Fabuła produkcji jest prosta, ale nie prostacka. W kopalnianej kolonii Księżyc 44, zarządzanej przez jedną z wielkich korporacji, zostaje umieszczona grupa więźniów, wśród których jest tajny agent. Ma on za zadanie rozwiązać zagadkę znikających promów z surowcami. Sam ma wiele osobistych problemów, a otaczający go więźniowie nie ułatwiają mu zadania. Walczy więc niemal jak bohater-straceniec na kilku frontach, chroniąc resztki siebie, słabszych w kolonii i swoje zadanie. I aż chciałoby się, żeby do końca został postacią tragiczną jak ostatecznie Ellen Ripley w Obcym 3 Davida Finchera. Chciałoby się, przynajmniej ja bym chciał, żeby te ciasne, pełne wilgoci, pary i złowrogich cieni korytarze stacji wypełnione były kimś więcej niż tylko ludźmi, a jeśli już, żeby oni byli bardziej straszni. Przyszło mi do głowy, że ten klimat tajemnicy, który niewątpliwie udało się Emmerichowi zbudować, gdzieś po drodze utracono, na rzecz prostej, kryminalnej rozgrywki, którą napisałby średnio rozgarnięty literacko nastolatek, niemniej Księżyc 44 do dzisiaj się stylistycznie broni, aż do bardzo retro przedstawionej finałowej bitwy z nacierającym na stację krążownikiem. Jest oczywiście wizualnie tanio, lecz nie amatorsko, a to różnica. Reżyser wszelkie niedoróbki wizualne skutecznie obronił pozbawioną światła księżycową scenerią. Wreszcie w filmie Emmericha muzyka pełni właściwą funkcję – uwypukla akcję, lecz nad nią nie dominuje. Montaż sprawnie łączy różne rytmy i emocje. Widz nie gubi się w fabule ze względu na brak logiki. I to jest naprawdę ciekawe jak na kino Emmericha. Świat filmu jest prosty, lecz spójny. Nie ma przede wszystkim globalnej katastrofy ani zbyt wiele ziemskiego świata.
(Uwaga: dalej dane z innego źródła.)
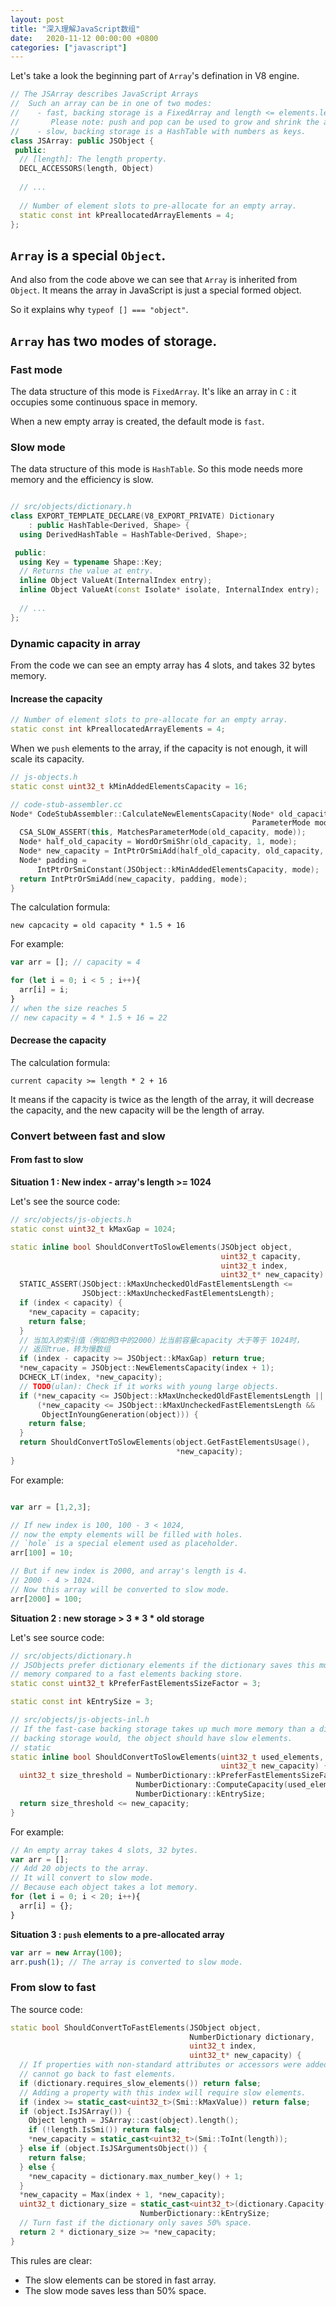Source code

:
 ```yaml
---
layout: post
title: "深入理解JavaScript数组"
date:   2020-11-12 00:00:00 +0800
categories: ["javascript"]
---
```


Let's take a look the beginning part of `Array`'s defination in V8 engine.

```c++
// The JSArray describes JavaScript Arrays
//  Such an array can be in one of two modes:
//    - fast, backing storage is a FixedArray and length <= elements.length();
//       Please note: push and pop can be used to grow and shrink the array.
//    - slow, backing storage is a HashTable with numbers as keys.
class JSArray: public JSObject {
 public:
  // [length]: The length property.
  DECL_ACCESSORS(length, Object)
    
  // ...
   
  // Number of element slots to pre-allocate for an empty array.
  static const int kPreallocatedArrayElements = 4;
};
```


## `Array` is a special `Object`.

And also from the code above we can see that `Array` is inherited from `Object`. It means the array in JavaScript is just a special formed object.

So it explains why `typeof [] === "object"`.

## `Array` has two modes of storage.

### Fast mode

The data structure of this mode is `FixedArray`. It's like an array in `C` : it occupies some continuous space in memory.

When a new empty array is created, the default mode is `fast`.

### Slow mode

The data structure of this mode is `HashTable`. So this mode needs more memory and the efficiency is slow.

```c++

// src/objects/dictionary.h
class EXPORT_TEMPLATE_DECLARE(V8_EXPORT_PRIVATE) Dictionary
    : public HashTable<Derived, Shape> {
  using DerivedHashTable = HashTable<Derived, Shape>;

 public:
  using Key = typename Shape::Key;
  // Returns the value at entry.
  inline Object ValueAt(InternalIndex entry);
  inline Object ValueAt(const Isolate* isolate, InternalIndex entry);
  
  // ...
};

```


### Dynamic capacity in array

From the code we can see an empty array has 4 slots, and takes 32 bytes memory.


#### Increase the capacity

```c++
// Number of element slots to pre-allocate for an empty array.
static const int kPreallocatedArrayElements = 4;
```
When we `push` elements to the array, if the capacity is not enough, it will scale its capacity.

```c++
// js-objects.h
static const uint32_t kMinAddedElementsCapacity = 16;

// code-stub-assembler.cc
Node* CodeStubAssembler::CalculateNewElementsCapacity(Node* old_capacity,
                                                      ParameterMode mode) {
  CSA_SLOW_ASSERT(this, MatchesParameterMode(old_capacity, mode));
  Node* half_old_capacity = WordOrSmiShr(old_capacity, 1, mode);
  Node* new_capacity = IntPtrOrSmiAdd(half_old_capacity, old_capacity, mode);
  Node* padding =
      IntPtrOrSmiConstant(JSObject::kMinAddedElementsCapacity, mode);
  return IntPtrOrSmiAdd(new_capacity, padding, mode);
}
```

The calculation formula:

```new capcacity = old capacity * 1.5 + 16```

For example:

```js
var arr = []; // capacity = 4

for (let i = 0; i < 5 ; i++){
  arr[i] = i;
}
// when the size reaches 5
// new capacity = 4 * 1.5 + 16 = 22
```

#### Decrease the capacity

The calculation formula:

```current capacity >= length * 2 + 16```

It means if the capacity is twice as the length of the array, it will decrease the capacity, and the new capacity will be the length of array.



### Convert between fast and slow

#### From fast to slow

**Situation 1 : New index - array's length >= 1024**

Let's see the source code:

```c++
// src/objects/js-objects.h
static const uint32_t kMaxGap = 1024;

static inline bool ShouldConvertToSlowElements(JSObject object,
                                               uint32_t capacity,
                                               uint32_t index,
                                               uint32_t* new_capacity) {
  STATIC_ASSERT(JSObject::kMaxUncheckedOldFastElementsLength <=
                JSObject::kMaxUncheckedFastElementsLength);
  if (index < capacity) {
    *new_capacity = capacity;
    return false;
  }
  // 当加入的索引值（例如例3中的2000）比当前容量capacity 大于等于 1024时，
  // 返回true，转为慢数组
  if (index - capacity >= JSObject::kMaxGap) return true;
  *new_capacity = JSObject::NewElementsCapacity(index + 1);
  DCHECK_LT(index, *new_capacity);
  // TODO(ulan): Check if it works with young large objects.
  if (*new_capacity <= JSObject::kMaxUncheckedOldFastElementsLength ||
      (*new_capacity <= JSObject::kMaxUncheckedFastElementsLength &&
       ObjectInYoungGeneration(object))) {
    return false;
  }
  return ShouldConvertToSlowElements(object.GetFastElementsUsage(),
                                     *new_capacity);
}

```

For example:

```js

var arr = [1,2,3];

// If new index is 100, 100 - 3 < 1024,
// now the empty elements will be filled with holes.
// `hole` is a special element used as placeholder.
arr[100] = 10;

// But if new index is 2000, and array's length is 4.
// 2000 - 4 > 1024.
// Now this array will be converted to slow mode.
arr[2000] = 100;
```

**Situation 2 :  new storage > 3 * 3 * old storage**

Let's see source code:

```c++
// src/objects/dictionary.h
// JSObjects prefer dictionary elements if the dictionary saves this much
// memory compared to a fast elements backing store.
static const uint32_t kPreferFastElementsSizeFactor = 3;

static const int kEntrySize = 3;

// src/objects/js-objects-inl.h
// If the fast-case backing storage takes up much more memory than a dictionary
// backing storage would, the object should have slow elements.
// static
static inline bool ShouldConvertToSlowElements(uint32_t used_elements,
                                               uint32_t new_capacity) {
  uint32_t size_threshold = NumberDictionary::kPreferFastElementsSizeFactor *
                            NumberDictionary::ComputeCapacity(used_elements) *
                            NumberDictionary::kEntrySize;
  return size_threshold <= new_capacity;
}
```

For example:

```js
// An empty array takes 4 slots, 32 bytes.
var arr = [];
// Add 20 objects to the array.
// It will convert to slow mode.
// Because each object takes a lot memory.
for (let i = 0; i < 20; i++){
  arr[i] = {};
}
```

**Situation 3 :  `push` elements to a pre-allocated array**

```js
var arr = new Array(100);
arr.push(1); // The array is converted to slow mode.
```

### From slow to fast

The source code:

```c++
static bool ShouldConvertToFastElements(JSObject object,
                                        NumberDictionary dictionary,
                                        uint32_t index,
                                        uint32_t* new_capacity) {
  // If properties with non-standard attributes or accessors were added, we
  // cannot go back to fast elements.
  if (dictionary.requires_slow_elements()) return false;
  // Adding a property with this index will require slow elements.
  if (index >= static_cast<uint32_t>(Smi::kMaxValue)) return false;
  if (object.IsJSArray()) {
    Object length = JSArray::cast(object).length();
    if (!length.IsSmi()) return false;
    *new_capacity = static_cast<uint32_t>(Smi::ToInt(length));
  } else if (object.IsJSArgumentsObject()) {
    return false;
  } else {
    *new_capacity = dictionary.max_number_key() + 1;
  }
  *new_capacity = Max(index + 1, *new_capacity);
  uint32_t dictionary_size = static_cast<uint32_t>(dictionary.Capacity()) *
                             NumberDictionary::kEntrySize;
  // Turn fast if the dictionary only saves 50% space.
  return 2 * dictionary_size >= *new_capacity;
}
```

This rules are clear: 

* The slow elements can be stored in fast array.
* The slow mode saves less than 50% space.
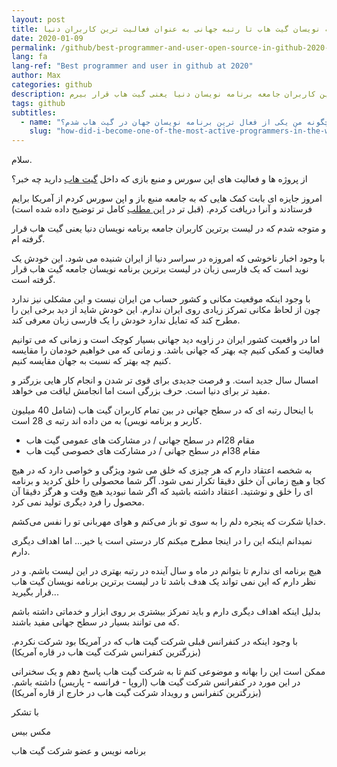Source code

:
 ```yaml
---
layout: post
title: از کف جامعه برنامه نویسان گیت هاب تا رتبه جهانی به عنوان فعالیت ترین کاربران دنیا
date: 2020-01-09
permalink: /github/best-programmer-and-user-open-source-in-github-2020-fa/
lang: fa
lang-ref: "Best programmer and user in github at 2020"
author: Max
categories: github
description: امروز جایزه ای بابت کمک هایی که به جامعه منبع باز و اپن سورس کردم از آمریکا برایم فرستادند و آنرا دریافت کردم و متوجه شدم که توانسته ام در لیست برترین کاربران جامعه برنامه نویسان دنیا یعنی گیت هاب قرار بیرم.
tags: github
subtitles:
  - name: "چگونه من یکی از فعال ترین برنامه نویسان جهان در گیت هاب شدم؟"
    slug: "how-did-i-become-one-of-the-most-active-programmers-in-the-world-at-github-2020"
---
```


سلام.

از پروژه ها و فعالیت های اپن سورس و منبع بازی که داخل [گیت هاب](https://github.com/) دارید چه خبر؟

امروز جایزه ای بابت کمک هایی که به جامعه منبع باز و اپن سورس کردم از آمریکا برایم فرستادند و آنرا دریافت کردم. (قبل تر در [این مطلب](https://maxbase.org/2020/01/08/github/fa-Most-active-github-users-programmers-developers-in-worldwide/) کامل تر توضیح داده شده است)

و متوجه شدم که در لیست برترین کاربران جامعه برنامه نویسان دنیا یعنی گیت هاب قرار گرفته ام.

با وجود اخبار ناخوشی که امروزه در سراسر دنیا از ایران شنیده می شود.
این خودش یک نوید است که یک فارسی زبان در لیست برترین برنامه نویسان جامعه گیت هاب قرار گرفته است.

با وجود اینکه موقعیت مکانی و کشور حساب من ایران نیست و این مشکلی نیز ندارد چون از لحاظ مکانی تمرکز زیادی روی ایران ندارم. این خودش شاید از دید برخی این را مطرح کند که تمایل ندارد خودش را یک فارسی زبان معرفی کند.

اما در واقعیت کشور ایران در زاویه دید جهانی بسیار کوچک است و زمانی که می توانیم فعالیت و کمکی کنیم چه بهتر که جهانی باشد.
و زمانی که می خواهیم خودمان را مقایسه کنیم چه بهتر که نسبت به جهان مقایسه کنیم.

امسال سال جدید است.
و فرصت جدیدی برای قوی تر شدن و انجام کار هایی بزرگتر و مفید تر برای دنیا است.
حرف بزرگی است اما انجامش لیاقت می خواهد.

با اینحال رتبه ای که در سطح جهانی در بین تمام کاربران گیت هاب (شامل 40 میلیون کاربر و برنامه نویس) به من داده اند رتبه ی 28 است.

- مقام 28ام در سطح جهانی / در مشارکت های عمومی گیت هاب
- مقام 38ام در سطح جهانی / در مشارکت های خصوصی گیت هاب

به شخصه اعتقاد دارم که هر چیزی که خلق می شود ویژگی و خواصی دارد که در هیچ کجا و هیچ زمانی آن خلق دقیقا تکرار نمی شود.
آگر شما محصولی را خلق کردید و برنامه ای را خلق و نوشتید. اعتقاد داشته باشید که اگر شما نبودید هیچ وقت و هرگز دقیقا آن محصول را فرد دیگری تولید نمی کرد.

خدایا شکرت که پنجره دلم را به سوی تو باز می‌کنم و هوای مهربانی تو را نفس می‌کشم.

نمیدانم اینکه این را در اینجا مطرح میکنم کار درستی است یا خیر... اما اهداف دیگری دارم.

هیچ برنامه ای ندارم تا بتوانم در ماه و سال آینده در رتبه بهتری در این لیست باشم. و در نظر دارم که این نمی تواند یک هدف باشد تا در لیست برترین برنامه نویسان گیت هاب قرار بگیرید...

بدلیل اینکه اهداف دیگری دارم و باید تمرکز بیشتری بر روی ابزار و خدماتی داشته باشم که می توانند بسیار در سطح جهانی مفید باشند.

با وجود اینکه در کنفرانس قبلی شرکت گیت هاب که در آمریکا بود شرکت نکردم. (بزرگترین کنفرانس شرکت گیت هاب در قاره آمریکا)

ممکن است این را بهانه و موضوعی کنم تا به شرکت گیت هاب پاسخ دهم و یک سخنرانی در این مورد در کنفرانس شرکت گیت هاب (اروپا - فرانسه - پاریس) داشته باشم. (بزرگترین کنفرانس و رویداد شرکت گیت هاب در خارج از قاره آمریکا)

با تشکر

مکس بیس

برنامه نویس و عضو شرکت گیت هاب
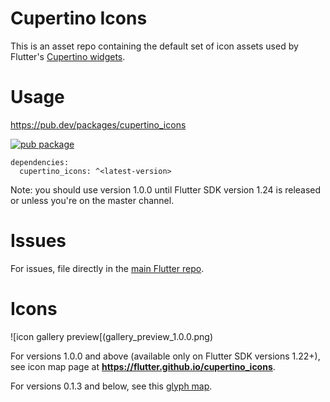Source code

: # Cupertino Icons

This is an asset repo containing the default set of icon assets used by
Flutter's [Cupertino widgets](https://github.com/flutter/flutter/tree/master/packages/flutter/lib/src/cupertino).

# Usage

https://pub.dev/packages/cupertino_icons

[![pub package](https://img.shields.io/pub/v/cupertino_icons.svg)](https://pub.dev/packages/cupertino_icons)

```
dependencies:
  cupertino_icons: ^<latest-version>
```

Note: you should use version 1.0.0 until Flutter SDK version 1.24 is released or
unless you're on the master channel.

# Issues

For issues, file directly in the [main Flutter repo](https://github.com/flutter/flutter).

# Icons

![icon gallery preview[(gallery_preview_1.0.0.png)

For versions 1.0.0 and above (available only on Flutter SDK versions 1.22+), see
icon map page at **https://flutter.github.io/cupertino_icons**.

For versions 0.1.3 and below, see this [glyph map](https://raw.githubusercontent.com/flutter/cupertino_icons/master/map.png).
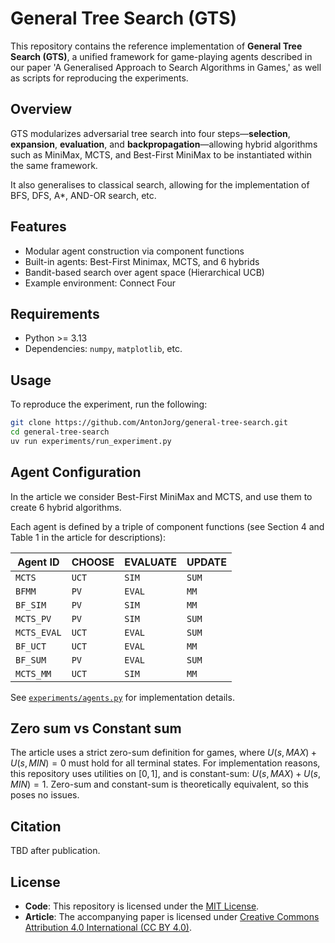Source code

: # General Tree Search (GTS)

This repository contains the reference implementation of **General Tree Search (GTS)**, a unified framework for game-playing agents described in our paper 'A Generalised Approach to Search Algorithms in Games,' as well as scripts for reproducing the experiments.

## Overview

GTS modularizes adversarial tree search into four steps—**selection**, **expansion**, **evaluation**, and **backpropagation**—allowing hybrid algorithms such as MiniMax, MCTS, and Best-First MiniMax to be instantiated within the same framework.

It also generalises to classical search, allowing for the implementation of BFS, DFS, A*, AND-OR search, etc.

## Features

- Modular agent construction via component functions
- Built-in agents: Best-First Minimax, MCTS, and 6 hybrids
- Bandit-based search over agent space (Hierarchical UCB)
- Example environment: Connect Four

## Requirements

- Python >= 3.13
- Dependencies: `numpy`, `matplotlib`, etc.

## Usage

To reproduce the experiment, run the following:

```bash
git clone https://github.com/AntonJorg/general-tree-search.git
cd general-tree-search
uv run experiments/run_experiment.py
```

## Agent Configuration

In the article we consider Best-First MiniMax and MCTS, and use them to create 6 hybrid algorithms.

Each agent is defined by a triple of component functions (see Section 4 and Table 1 in the article for descriptions):

| Agent ID      | CHOOSE | EVALUATE | UPDATE |
|---------------|--------|----------|--------|
| `MCTS`        | `UCT`  | `SIM`    | `SUM`  |
| `BFMM`        | `PV`   | `EVAL`   | `MM`   |
| `BF_SIM`      | `PV`   | `SIM`    | `MM`   |
| `MCTS_PV`     | `PV`   | `SIM`    | `SUM`  |
| `MCTS_EVAL`   | `UCT`  | `EVAL`   | `SUM`  |
| `BF_UCT`      | `UCT`  | `EVAL`   | `MM`   |
| `BF_SUM`      | `PV`   | `EVAL`   | `SUM`  |
| `MCTS_MM`     | `UCT`  | `SIM`    | `MM`   |

See [`experiments/agents.py`](./experiments/agents.py) for implementation details.

## Zero sum vs Constant sum

The article uses a strict zero-sum definition for games, where $U(s, MAX) + U(s, MIN) = 0$ must hold for all terminal states.
For implementation reasons, this repository uses utilities on $[0, 1]$, and is constant-sum: $U(s, MAX) + U(s, MIN) = 1$.
Zero-sum and constant-sum is theoretically equivalent, so this poses no issues.

## Citation

TBD after publication.

## License

- **Code**: This repository is licensed under the [MIT License](LICENSE).
- **Article**: The accompanying paper is licensed under [Creative Commons Attribution 4.0 International (CC BY 4.0)](https://creativecommons.org/licenses/by/4.0/).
Jak zwykle, nie polecałbym wam tej produkcji, gdyby nie była ona dostępna w sieci. Może nie jest to łatwe ją znaleźć, lecz trochę wysiłku może bardzo wzbogacić każdego fana Obcego o ciekawe doświadczenie filmowe i szansę uświadomienia sobie, zresztą chyba po raz wtóry, jak bardzo Ridley Scott wpłynął na kształt fantastyki na przełomie wieków. I nadal wpływa, cokolwiek pomyślicie sobie o Prometeuszu. Jeśli więc w Księżycu 44 będziecie czekali na finałowy twist, nie doczekacie się go. Może też rozczaruje was prawdziwa tożsamość złodzieja promów surowcowych, ale za to ostatni kadr jest naprawdę świetny. Bohater pozostaje tak skłócony ze światem, że aż chce się go obejrzeć w kolejnej kosmicznej przygodzie.